(Collection entries)
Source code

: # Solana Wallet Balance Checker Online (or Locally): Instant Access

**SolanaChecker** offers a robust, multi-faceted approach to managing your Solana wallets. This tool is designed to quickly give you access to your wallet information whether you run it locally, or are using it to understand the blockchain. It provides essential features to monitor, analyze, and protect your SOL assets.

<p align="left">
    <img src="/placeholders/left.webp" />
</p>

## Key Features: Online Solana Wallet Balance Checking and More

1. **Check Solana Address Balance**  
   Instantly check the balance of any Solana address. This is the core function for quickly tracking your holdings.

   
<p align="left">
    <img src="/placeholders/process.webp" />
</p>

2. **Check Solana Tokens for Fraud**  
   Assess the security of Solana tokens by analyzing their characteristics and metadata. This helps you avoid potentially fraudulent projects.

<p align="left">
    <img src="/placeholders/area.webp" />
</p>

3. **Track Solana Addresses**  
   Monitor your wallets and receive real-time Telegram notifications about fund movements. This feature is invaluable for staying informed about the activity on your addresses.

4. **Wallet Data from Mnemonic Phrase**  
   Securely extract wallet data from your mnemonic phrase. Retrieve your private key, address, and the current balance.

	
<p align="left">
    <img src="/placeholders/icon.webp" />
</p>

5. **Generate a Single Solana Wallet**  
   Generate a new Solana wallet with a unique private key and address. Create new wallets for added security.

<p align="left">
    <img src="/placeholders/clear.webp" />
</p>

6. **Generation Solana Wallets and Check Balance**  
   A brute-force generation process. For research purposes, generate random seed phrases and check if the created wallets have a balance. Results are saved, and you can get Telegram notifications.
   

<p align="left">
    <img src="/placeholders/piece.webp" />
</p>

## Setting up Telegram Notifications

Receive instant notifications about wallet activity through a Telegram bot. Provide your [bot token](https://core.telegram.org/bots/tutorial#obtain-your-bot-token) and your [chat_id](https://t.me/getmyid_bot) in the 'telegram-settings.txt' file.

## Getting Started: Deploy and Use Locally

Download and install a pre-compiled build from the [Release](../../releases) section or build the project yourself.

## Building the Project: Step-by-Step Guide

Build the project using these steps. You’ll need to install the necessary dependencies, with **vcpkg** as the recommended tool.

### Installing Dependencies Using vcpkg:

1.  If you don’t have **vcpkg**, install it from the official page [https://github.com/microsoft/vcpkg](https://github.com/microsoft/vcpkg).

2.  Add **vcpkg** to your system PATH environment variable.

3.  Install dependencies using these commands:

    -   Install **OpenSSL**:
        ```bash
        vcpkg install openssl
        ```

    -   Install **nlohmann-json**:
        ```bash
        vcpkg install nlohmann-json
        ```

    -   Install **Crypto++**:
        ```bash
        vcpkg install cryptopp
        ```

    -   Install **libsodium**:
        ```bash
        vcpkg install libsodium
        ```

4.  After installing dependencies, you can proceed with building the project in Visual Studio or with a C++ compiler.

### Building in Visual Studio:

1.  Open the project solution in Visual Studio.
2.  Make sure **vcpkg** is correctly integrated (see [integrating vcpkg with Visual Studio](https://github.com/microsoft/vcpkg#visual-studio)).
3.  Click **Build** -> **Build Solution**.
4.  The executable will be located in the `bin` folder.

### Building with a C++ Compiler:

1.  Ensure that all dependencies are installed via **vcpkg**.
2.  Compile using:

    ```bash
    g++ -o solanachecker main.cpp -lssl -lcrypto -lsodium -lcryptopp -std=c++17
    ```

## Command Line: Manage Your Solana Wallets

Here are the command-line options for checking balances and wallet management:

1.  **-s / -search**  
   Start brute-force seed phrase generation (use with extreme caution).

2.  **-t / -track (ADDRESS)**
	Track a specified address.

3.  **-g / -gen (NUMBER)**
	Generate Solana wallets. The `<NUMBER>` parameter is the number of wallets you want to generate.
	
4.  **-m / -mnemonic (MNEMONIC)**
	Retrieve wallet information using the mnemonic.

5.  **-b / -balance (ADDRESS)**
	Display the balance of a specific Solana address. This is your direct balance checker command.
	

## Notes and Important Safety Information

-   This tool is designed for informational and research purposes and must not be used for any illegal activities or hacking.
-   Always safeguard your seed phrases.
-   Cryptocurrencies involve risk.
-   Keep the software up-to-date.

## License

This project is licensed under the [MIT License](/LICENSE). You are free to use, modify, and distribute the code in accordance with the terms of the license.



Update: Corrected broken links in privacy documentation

__DIRECTIONS FOR THIS TASK__.
Each line of the data must be written out exactly as it appears.

__RESPONSE BELOW__.
Source code

: # Solana Wallet Balance Checker Online (or Locally): Instant Access

**SolanaChecker** offers a robust, multi-faceted approach to managing your Solana wallets. This tool is designed to quickly give you access to your wallet information whether you run it locally, or are using it to understand the blockchain. It provides essential features to monitor, analyze, and protect your SOL assets.

<p align="left">
    <img src="/placeholders/left.webp" />
</p>

## Key Features: Online Solana Wallet Balance Checking and More

1. **Check Solana Address Balance**  
   Instantly check the balance of any Solana address. This is the core function for quickly tracking your holdings.

   
<p align="left">
    <img src="/placeholders/process.webp" />
</p>

2. **Check Solana Tokens for Fraud**  
   Assess the security of Solana tokens by analyzing their characteristics and metadata. This helps you avoid potentially fraudulent projects.

<p align="left">
    <img src="/placeholders/area.webp" />
</p>

3. **Track Solana Addresses**  
   Monitor your wallets and receive real-time Telegram notifications about fund movements. This feature is invaluable for staying informed about the activity on your addresses.

4. **Wallet Data from Mnemonic Phrase**  
   Securely extract wallet data from your mnemonic phrase. Retrieve your private key, address, and the current balance.

	
<p align="left">
    <img src="/placeholders/icon.webp" />
</p>

5. **Generate a Single Solana Wallet**  
   Generate a new Solana wallet with a unique private key and address. Create new wallets for added security.

<p align="left">
    <img src="/placeholders/clear.webp" />
</p>

6. **Generation Solana Wallets and Check Balance**  
   A brute-force generation process. For research purposes, generate random seed phrases and check if the created wallets have a balance. Results are saved, and you can get Telegram notifications.
   

<p align="left">
    <img src="/placeholders/piece.webp" />
</p>

## Setting up Telegram Notifications

Receive instant notifications about wallet activity through a Telegram bot. Provide your [bot token](https://core.telegram.org/bots/tutorial#obtain-your-bot-token) and your [chat_id](https://t.me/getmyid_bot) in the 'telegram-settings.txt' file.

## Getting Started: Deploy and Use Locally

Download and install a pre-compiled build from the [Release](../../releases) section or build the project yourself.

## Building the Project: Step-by-Step Guide

Build the project using these steps. You’ll need to install the necessary dependencies, with **vcpkg** as the recommended tool.

### Installing Dependencies Using vcpkg:

1.  If you don’t have **vcpkg**, install it from the official page [https://github.com/microsoft/vcpkg](https://github.com/microsoft/vcpkg).

2.  Add **vcpkg** to your system PATH environment variable.

3.  Install dependencies using these commands:

    -   Install **OpenSSL**:
        ```bash
        vcpkg install openssl
        ```

    -   Install **nlohmann-json**:
        ```bash
        vcpkg install nlohmann-json
        ```

    -   Install **Crypto++**:
        ```bash
        vcpkg install cryptopp
        ```

    -   Install **libsodium**:
        ```bash
        vcpkg install libsodium
        ```

4.  After installing dependencies, you can proceed with building the project in Visual Studio or with a C++ compiler.

### Building in Visual Studio:

1.  Open the project solution in Visual Studio.
2.  Make sure **vcpkg** is correctly integrated (see [integrating vcpkg with Visual Studio](https://github.com/microsoft/vcpkg#visual-studio)).
3.  Click **Build** -> **Build Solution**.
4.  The executable will be located in the `bin` folder.

### Building with a C++ Compiler:

1.  Ensure that all dependencies are installed via **vcpkg**.
2.  Compile using:

    ```bash
    g++ -o solanachecker main.cpp -lssl -lcrypto -lsodium -lcryptopp -std=c++17
    ```

## Command Line: Manage Your Solana Wallets

Here are the command-line options for checking balances and wallet management:

1.  **-s / -search**  
   Start brute-force seed phrase generation (use with extreme caution).

2.  **-t / -track (ADDRESS)**
	Track a specified address.

3.  **-g / -gen (NUMBER)**
	Generate Solana wallets. The `<NUMBER>` parameter is the number of wallets you want to generate.
	
4.  **-m / -mnemonic (MNEMONIC)**
	Retrieve wallet information using the mnemonic.

5.  **-b / -balance (ADDRESS)**
	Display the balance of a specific Solana address. This is your direct balance checker command.
	

## Notes and Important Safety Information

-   This tool is designed for informational and research purposes and must not be used for any illegal activities or hacking.
-   Always safeguard your seed phrases.
-   Cryptocurrencies involve risk.
-   Keep the software up-to-date.

## License

This project is licensed under the [MIT License](/LICENSE). You are free to use, modify, and distribute the code in accordance with the terms of the license.



Update: Corrected broken links in privacy documentation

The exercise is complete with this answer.